Source: Is Marital Indissolubility Only an Ideal?
 
‘New’ prescriptions? I’ll repost my sentence and you can carefully peruse it for the word or impression of ‘new’ prescriptions and get back to me…I thought I had said ‘bring back the emphasis’ which to me means something already a part of Church teaching about marriage.Viz:
Originally Posted by LongingSoul
“… I think Pope Francis is trying to bring back the emphasis on prescriptions [as opposed to proscriptions] by endeavoring to identify what is good in any relationship whether it is strictly valid or not. I really do like that approach because I know that even legitimate marriages can become prisons of the letter of the law when there is no emphasis on the spirit of the law concerning sacramental marriages.”

Nice try, but your meaning was exposed by the remainder of your sentence. I.E., there are no existing prescriptions that under “the spirit of the law” would permit administering the Eucharist to a "relationship whether it is strictly valid or not… ". Therefore, either you mean new prescriptions or the sentence is unintelligible.

Well that’s what synodality is a no-holds-barred examination just to see if such new prescriptions, which evaded the prayer and theological searching of Benedict, could be found].
I think it shocks some people that the the German Cardinals aren’t stripped of their ministries and excommunicated, but how else has the Church done all this work before.

That’s a strange view of how the Church has worked before.
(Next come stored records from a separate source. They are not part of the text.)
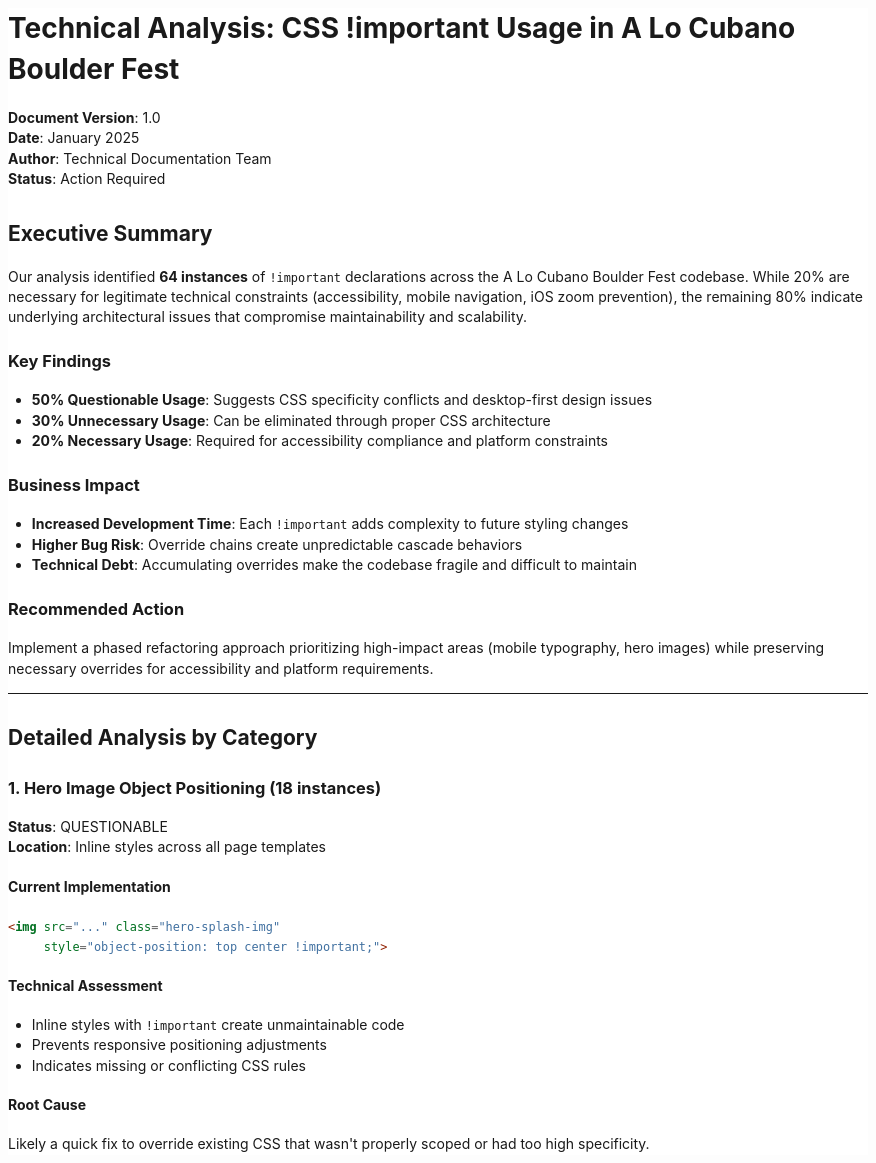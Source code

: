 # Technical Analysis: CSS !important Usage in A Lo Cubano Boulder Fest

**Document Version**: 1.0  
**Date**: January 2025  
**Author**: Technical Documentation Team  
**Status**: Action Required

## Executive Summary

Our analysis identified **64 instances** of `!important` declarations across the A Lo Cubano Boulder Fest codebase. While 20% are necessary for legitimate technical constraints (accessibility, mobile navigation, iOS zoom prevention), the remaining 80% indicate underlying architectural issues that compromise maintainability and scalability.

### Key Findings
- **50% Questionable Usage**: Suggests CSS specificity conflicts and desktop-first design issues
- **30% Unnecessary Usage**: Can be eliminated through proper CSS architecture
- **20% Necessary Usage**: Required for accessibility compliance and platform constraints

### Business Impact
- **Increased Development Time**: Each `!important` adds complexity to future styling changes
- **Higher Bug Risk**: Override chains create unpredictable cascade behaviors
- **Technical Debt**: Accumulating overrides make the codebase fragile and difficult to maintain

### Recommended Action
Implement a phased refactoring approach prioritizing high-impact areas (mobile typography, hero images) while preserving necessary overrides for accessibility and platform requirements.

---

## Detailed Analysis by Category

### 1. Hero Image Object Positioning (18 instances)
**Status**: QUESTIONABLE  
**Location**: Inline styles across all page templates

#### Current Implementation
```html
<img src="..." class="hero-splash-img" 
     style="object-position: top center !important;">
```

#### Technical Assessment
- Inline styles with `!important` create unmaintainable code
- Prevents responsive positioning adjustments
- Indicates missing or conflicting CSS rules

#### Root Cause
Likely a quick fix to override existing CSS that wasn't properly scoped or had too high specificity.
How the Church has worked before is to hold a Council or issue an encyclical to correct such error.

I grew up in a strong and conservative Catholic family…The Pope is to be trusted and supported with an open heart especially for we who are by no means experts and living saints. The synod was his challenge to the College of Bishops and the Catholic public to pray and listen and contemplate on the Gospels from where the doctrines spring. Not be hostile-y inflexible in our approach.

You should take to heart clem’s impression of your replies.

I on the other hand think Pope Francis is as astute and wiley as they come. He isn’t susceptible to anyone but God and crew.

"On the other hand" doesn’t belong in your reply because I don’t believe the contrary; Francis is indeed astute and wiley. At the same time, he is without a doubt susceptible to progressive influence. Let it rest there, LS.
 
Is marital indissolubility in danger of being downgraded from a doctrine based on the words of Jesus, to an ideal to be strived for, but which may be regrettably unobtainable in practice?]
As this is a clear doctrine of the Church, such a downgrade is not possible, nor has anyone suggested it. It is a straw man that keeps popping up.